Hash

Base64

Base64 is a group of similar binary-to-text encoding schemes that represent binary data in an ASCII string format by translating it into a radix-64 (6 bits) representation (1 char representation 1 byte).

Example, how many chars of base64 to represent 6 Billion urls?

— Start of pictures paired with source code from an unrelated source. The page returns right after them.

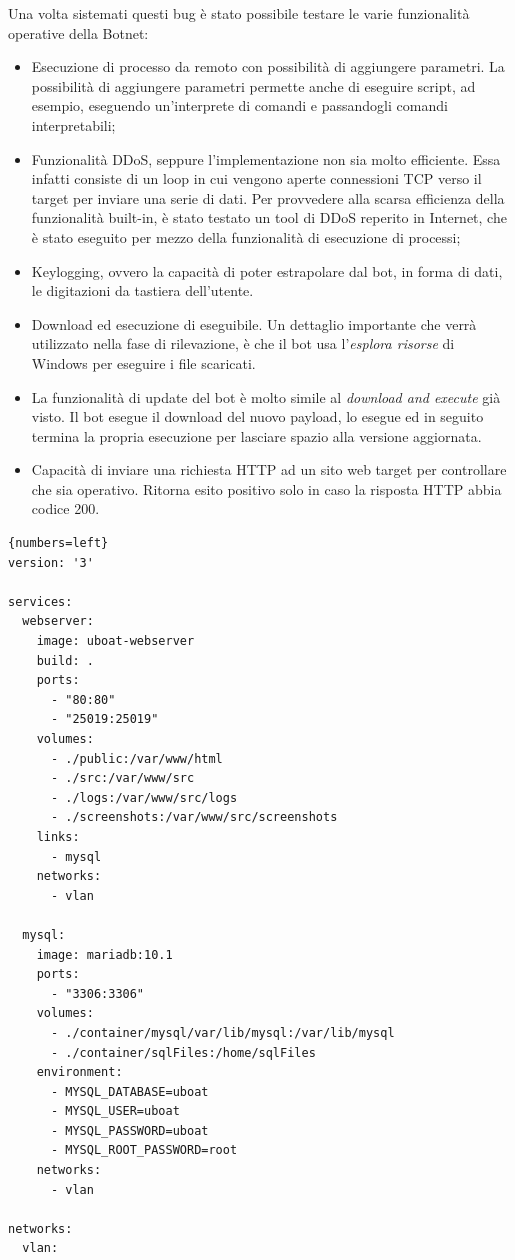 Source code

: Una volta sistemati questi bug è stato possibile testare le varie funzionalità operative della Botnet:
\begin{itemize}
    \item Esecuzione di processo da remoto con possibilità di aggiungere parametri. La possibilità di aggiungere parametri permette anche di eseguire script, ad esempio, eseguendo un'interprete di comandi e passandogli comandi interpretabili;
    \item Funzionalità DDoS, seppure l'implementazione non sia molto efficiente. Essa infatti consiste di un loop in cui vengono aperte connessioni TCP verso il target per inviare una serie di dati. Per provvedere alla scarsa efficienza della funzionalità built-in, è stato testato un tool di DDoS reperito in Internet, che è stato eseguito per mezzo della funzionalità di esecuzione di processi;
    \item Keylogging, ovvero la capacità di poter estrapolare  dal bot, in forma di dati, le digitazioni da tastiera dell'utente.
    \item Download ed esecuzione di eseguibile. Un dettaglio importante che verrà utilizzato nella fase di rilevazione, è che il bot usa l'\textit{esplora risorse} di Windows per eseguire i file scaricati.
    \item La funzionalità di update del bot è molto simile al \textit{download and execute} già visto. Il bot esegue il download del nuovo payload, lo esegue ed in seguito termina la propria esecuzione per lasciare spazio alla versione aggiornata.
    \item Capacità di inviare una richiesta HTTP ad un sito web target per controllare che sia operativo. Ritorna esito positivo solo in caso la risposta HTTP abbia codice 200.
\end{itemize}





\begin{lstlisting}[firstnumber=1,floatplacement=H,caption={File di configurazione docker compose},captionpos=b,label={listing-uboat2}]{numbers=left}
version: '3'

services:
  webserver:
    image: uboat-webserver
    build: .
    ports:
      - "80:80"
      - "25019:25019"
    volumes:
      - ./public:/var/www/html
      - ./src:/var/www/src
      - ./logs:/var/www/src/logs
      - ./screenshots:/var/www/src/screenshots
    links:
      - mysql
    networks:
      - vlan

  mysql:
    image: mariadb:10.1
    ports:
      - "3306:3306"
    volumes:
      - ./container/mysql/var/lib/mysql:/var/lib/mysql
      - ./container/sqlFiles:/home/sqlFiles
    environment:
      - MYSQL_DATABASE=uboat
      - MYSQL_USER=uboat
      - MYSQL_PASSWORD=uboat
      - MYSQL_ROOT_PASSWORD=root
    networks:
      - vlan

networks:
  vlan:
\end{lstlisting}

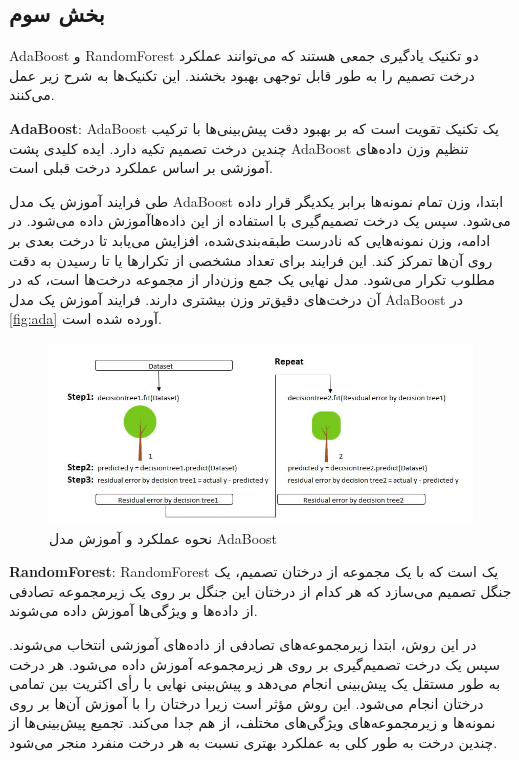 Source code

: \documentclass{article}
\begin{document}
\subsection{بخش سوم}
AdaBoost و RandomForest
 دو تکنیک یادگیری جمعی هستند که می‌توانند عملکرد درخت تصمیم را به طور قابل توجهی بهبود بخشند. این تکنیک‌ها به شرح زیر عمل می‌کنند.
 
{\large \textbf{AdaBoost}:} 
AdaBoost 
یک تکنیک تقویت است که بر بهبود دقت پیش‌بینی‌ها با ترکیب چندین درخت تصمیم تکیه دارد. ایده کلیدی پشت AdaBoost
 تنظیم وزن داده‌های آموزشی بر اساس عملکرد درخت قبلی است. 
 
طی فرایند آموزش یک مدل 
AdaBoost
 ابتدا، وزن‌ تمام نمونه‌ها برابر یکدیگر قرار داده می‌شود. سپس یک درخت تصمیم‌گیری با استفاده از این داده‌هاآموزش داده می‌شود. در ادامه، وزن نمونه‌هایی که نادرست طبقه‌بندی‌شده، افزایش می‌یابد تا درخت بعدی بر روی آن‌ها تمرکز کند. این فرایند برای تعداد مشخصی از تکرارها یا تا رسیدن به دقت مطلوب تکرار می‌شود. مدل نهایی یک جمع وزن‌دار از مجموعه درخت‌‌ها است، که در آن درخت‌های دقیق‌تر وزن بیشتری دارند. فرایند آموزش یک مدل AdaBoost در 
 \autoref{fig:ada}
 آورده شده است.
 
 
\begin{figure}[H]
\centering
\includegraphics[width=1\linewidth]{img/Q3/ada}
\caption{نحوه عملکرد و آموزش مدل AdaBoost \cite{towardsdatascience2020ensemblelearning}}
\label{fig:ada}
\end{figure}

{\large \textbf{RandomForest}:} 
RandomForest 
یک  است که با یک مجموعه از درختان تصمیم، یک جنگل تصمیم می‌سازد که هر کدام از درختان این جنگل بر روی یک زیرمجموعه تصادفی از داده‌ها و ویژگی‌ها آموزش داده می‌شوند. 

در این روش، ابتدا زیرمجموعه‌های تصادفی از داده‌های آموزشی انتخاب می‌شوند. سپس یک درخت تصمیم‌گیری بر روی هر زیرمجموعه آموزش داده می‌شود. هر درخت به طور مستقل یک پیش‌بینی انجام می‌دهد و پیش‌بینی نهایی با رأی اکثریت بین تمامی درختان انجام می‌شود. این روش مؤثر است زیرا درختان را با آموزش آن‌ها بر روی نمونه‌ها و زیرمجموعه‌های ویژگی‌های مختلف، از هم جدا می‌کند. تجمیع پیش‌بینی‌ها از چندین درخت به طور کلی به عملکرد بهتری نسبت به هر درخت منفرد منجر می‌شود.
\end{document}
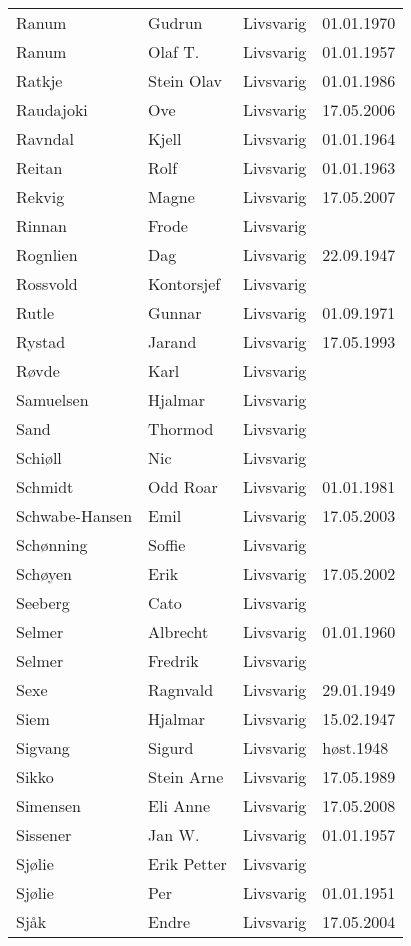 \begin{longtable}{llll}
Ranum	&	Gudrun	&	Livsvarig 	&	01.01.1970	\\
Ranum	&	Olaf T.	&	Livsvarig 	&	01.01.1957	\\
Ratkje	&	Stein Olav	&	Livsvarig 	&	01.01.1986	\\
Raudajoki	&	Ove	&	Livsvarig	&	17.05.2006	\\
Ravndal	&	Kjell	&	Livsvarig 	&	01.01.1964	\\
Reitan	&	Rolf	&	Livsvarig 	&	01.01.1963	\\
Rekvig	&	Magne	&	Livsvarig	&	17.05.2007	\\
Rinnan	&	Frode	&	Livsvarig 	&		\\
Rognlien	&	Dag	&	Livsvarig 	&	22.09.1947	\\
Rossvold	&	Kontorsjef	&	Livsvarig 	&		\\
Rutle	&	Gunnar	&	Livsvarig 	&	01.09.1971	\\
Rystad	&	Jarand	&	Livsvarig 	&	17.05.1993	\\
Røvde	&	Karl	&	Livsvarig 	&		\\
Samuelsen	&	Hjalmar	&	Livsvarig 	&		\\
Sand	&	Thormod	&	Livsvarig 	&		\\
Schiøll	&	Nic	&	Livsvarig 	&		\\
Schmidt	&	Odd Roar	&	Livsvarig 	&	01.01.1981	\\
Schwabe-Hansen 	&	Emil	&	Livsvarig	&	17.05.2003	\\
Schønning	&	Soffie	&	Livsvarig 	&		\\
Schøyen 	&	Erik	&	Livsvarig	&	17.05.2002	\\
Seeberg	&	Cato	&	Livsvarig 	&		\\
Selmer	&	Albrecht	&	Livsvarig 	&	01.01.1960	\\
Selmer	&	Fredrik	&	Livsvarig 	&		\\
Sexe	&	Ragnvald	&	Livsvarig 	&	29.01.1949	\\
Siem	&	Hjalmar	&	Livsvarig 	&	15.02.1947	\\
Sigvang	&	Sigurd	&	Livsvarig	&	høst.1948	\\
Sikko	&	Stein Arne	&	Livsvarig 	&	17.05.1989	\\
Simensen	&	Eli Anne	&	Livsvarig	&	17.05.2008	\\
Sissener	&	Jan W.	&	Livsvarig 	&	01.01.1957	\\
Sjølie	&	Erik Petter	&	Livsvarig 	&		\\
Sjølie	&	Per	&	Livsvarig 	&	01.01.1951	\\
Sjåk 	&	Endre	&	Livsvarig	&	17.05.2004	\\

\end{longtable}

$$ \lceil\log_{64}{6e9}\rceil = \lceil5.4\rceil = 6

$$

import base64
encoded = base64.b64encode('data to be encoded')
print encoded  # >>> ZGF0YSB0byBiZSBlbmNvZGVk
data = base64.b64decode(encoded)
print data  # >>> data to be encoded

Hashing

Shortening an url:

hashed_url = base64(md5(url+salf))[:6]

Constructors for hash algorithms that are always present in this module are md5(), sha1(), sha224(), sha256(), sha384(), and sha512().

import hashlib
m = hashlib.md5()
m.update("Nobody inspects")
m.update(" the spammish repetition")  # m.update(a); m.update(b) is equivalent to m.update(a+b)
print m.hexdigest()

print hashlib.md5("whatever your string is").hexdigest()

Bytes and scale

  • 1M (million): 1MB
  • 1B (million): 1GB
  • 1T (trillion): 1TB